Is deflation the key threat to the eurozone? When are interest rates going to rise? When will the ECB launch its widely anticipated purchases of ABS? Selectors and managers have given their views.

Monetary policy has grown to become a key concern for fund selectors and fund managers alike, as suggested by the recent publicity around measures proposed by the ECB (European Central Bank) and BoE (Bank of England).

ECB policy conferences can be perceived as a rather dry affair, where policy measures are more predictable than the colour of ECB president Mario Draghi’s tie. However, the ECB press conference in early June caused an unusual level of media attention, reflective of the anxiousness with which the financial sector had anticipated a response to the growing concerns of deflation. 

While the ECB’s announcements of renewed liquidity measures triggered a new record high of the German stock market index DAX, which for the first time crossed the 10,000 level, the long term impact of monetary policy measures remains controversial.

While monetary policy has gained growing importance since the financial crisis, the recent turn towards deflation in Europe represents a new challenge. 

The ECB responded to these measures by further lowering interest rates, introducing targeted long term refinancing operations (LTRO’s), suspending the sterilisation of the Securities Markets Programme (SMP) and initiating preparations for purchases of asset-backed securities.
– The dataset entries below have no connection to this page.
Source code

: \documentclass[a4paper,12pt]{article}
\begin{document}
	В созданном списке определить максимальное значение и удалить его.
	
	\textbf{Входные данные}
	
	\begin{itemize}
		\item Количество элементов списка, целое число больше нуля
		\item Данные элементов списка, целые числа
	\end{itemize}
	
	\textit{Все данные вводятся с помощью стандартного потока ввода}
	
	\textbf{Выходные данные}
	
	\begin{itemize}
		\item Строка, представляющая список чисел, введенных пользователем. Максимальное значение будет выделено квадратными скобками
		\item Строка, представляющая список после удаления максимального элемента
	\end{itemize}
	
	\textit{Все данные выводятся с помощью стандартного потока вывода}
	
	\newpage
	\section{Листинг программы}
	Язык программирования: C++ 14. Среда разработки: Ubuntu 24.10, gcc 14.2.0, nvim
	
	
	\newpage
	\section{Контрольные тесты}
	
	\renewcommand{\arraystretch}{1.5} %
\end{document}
In response, InvestmentEurope has canvassed opinions on the possible impact of monetary policy shifts and above all the impact changing interest rate levels on the choices made by investors. 
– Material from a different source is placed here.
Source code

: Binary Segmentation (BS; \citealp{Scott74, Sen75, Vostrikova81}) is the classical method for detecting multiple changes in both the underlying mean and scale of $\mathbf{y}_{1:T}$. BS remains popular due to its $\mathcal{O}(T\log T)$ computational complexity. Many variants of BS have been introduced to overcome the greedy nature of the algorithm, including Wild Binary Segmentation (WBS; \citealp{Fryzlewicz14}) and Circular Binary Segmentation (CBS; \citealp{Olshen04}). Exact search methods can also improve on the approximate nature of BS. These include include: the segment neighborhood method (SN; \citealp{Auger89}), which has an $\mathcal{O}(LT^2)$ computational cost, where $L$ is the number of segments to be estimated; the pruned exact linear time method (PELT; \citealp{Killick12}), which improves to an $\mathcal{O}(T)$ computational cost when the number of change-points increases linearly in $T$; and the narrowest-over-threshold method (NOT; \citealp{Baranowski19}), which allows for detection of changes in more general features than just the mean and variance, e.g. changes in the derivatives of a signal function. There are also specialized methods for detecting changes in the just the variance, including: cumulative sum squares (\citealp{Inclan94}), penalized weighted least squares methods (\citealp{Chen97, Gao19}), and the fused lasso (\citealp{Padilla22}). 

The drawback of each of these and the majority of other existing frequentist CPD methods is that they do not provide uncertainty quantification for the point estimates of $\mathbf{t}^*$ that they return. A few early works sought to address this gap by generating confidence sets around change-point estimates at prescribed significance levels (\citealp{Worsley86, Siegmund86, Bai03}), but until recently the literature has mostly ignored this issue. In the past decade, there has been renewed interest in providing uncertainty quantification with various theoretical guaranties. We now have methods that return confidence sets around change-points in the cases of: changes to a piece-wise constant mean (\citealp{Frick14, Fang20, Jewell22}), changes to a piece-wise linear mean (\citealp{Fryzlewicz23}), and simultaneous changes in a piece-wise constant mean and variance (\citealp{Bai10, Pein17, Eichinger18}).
Stefan Keitel, CIO of Berenberg, says: “Historically, the aim of the European Central Bank has never been to stimulate the economy in the way the US Fed did. “The ECB in general and Germany in particular, have always emphasised price stability. Of course, this is not a central issue while we have an even lower level of inflation than we would like to see.”

Emmanuel Ferry, CIO of Banque Pâris Bertrand Sturdza SA welcomed the latest ECB policies. “The ECB implemented bold measures, including negative deposit rates and credit easing tools. Even more important is the signal that the central bank is intensifying preparations for the purchases of asset-backed securities. Taken together, this set of measures should further ease liquidity conditions and strengthen forward guidance.
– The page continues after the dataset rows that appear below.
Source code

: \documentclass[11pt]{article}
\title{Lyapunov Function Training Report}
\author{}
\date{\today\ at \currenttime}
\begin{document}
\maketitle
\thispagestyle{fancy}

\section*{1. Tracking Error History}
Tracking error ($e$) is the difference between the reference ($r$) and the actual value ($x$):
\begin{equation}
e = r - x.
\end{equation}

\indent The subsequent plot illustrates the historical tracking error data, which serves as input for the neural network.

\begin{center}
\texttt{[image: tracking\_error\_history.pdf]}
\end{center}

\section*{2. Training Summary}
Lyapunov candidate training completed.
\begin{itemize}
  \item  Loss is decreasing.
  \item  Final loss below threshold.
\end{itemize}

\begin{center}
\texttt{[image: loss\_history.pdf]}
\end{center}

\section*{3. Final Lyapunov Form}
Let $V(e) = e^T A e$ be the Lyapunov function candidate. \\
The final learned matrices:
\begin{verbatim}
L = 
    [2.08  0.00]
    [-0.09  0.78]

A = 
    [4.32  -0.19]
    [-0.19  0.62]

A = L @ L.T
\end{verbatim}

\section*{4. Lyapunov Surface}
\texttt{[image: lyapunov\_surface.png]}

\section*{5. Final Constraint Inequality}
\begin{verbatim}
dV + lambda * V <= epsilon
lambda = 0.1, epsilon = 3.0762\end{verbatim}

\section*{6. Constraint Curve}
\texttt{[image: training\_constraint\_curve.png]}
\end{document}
Meanwhile, representing the view of fixed income managers, Salman Ahmed, strategist for Global & Emerging Fixed Income at Lombard Odier Investment Managers said: “What central banks, including the ECB are effectively saying through their policy is ‘we will convert any asset into cash … but what is important to note among the policy changes is that it is happening in terms of supply and demand flow of risk assets, versus the supply and demand flow of risk free assets, ie, cash. Also, the policy does not take fundamentals such as credit levels of the periphery and rising debt to GDP ratios into account.”

While some may have been disappointed by the delay of QE measures, Keitel, highlights the difficult balance for central bankers. “If Draghi would choose to pull out the bazooka right now, he would be facing out with his back against the wall, and if the situation then fails to improve, he will be unable to act which could potentially have quite severe consequences,” he stresses.

Meriten Investment’s chief economist Holger Fahrinkrug adds: “The challenge for the ECB will be to prevent the creation of bubbles on stock markets which have already sufficient liquidity, whilst successfully tracking down misjudged valuations of riskier assets, which could arise whilst investors are chasing higher yields.”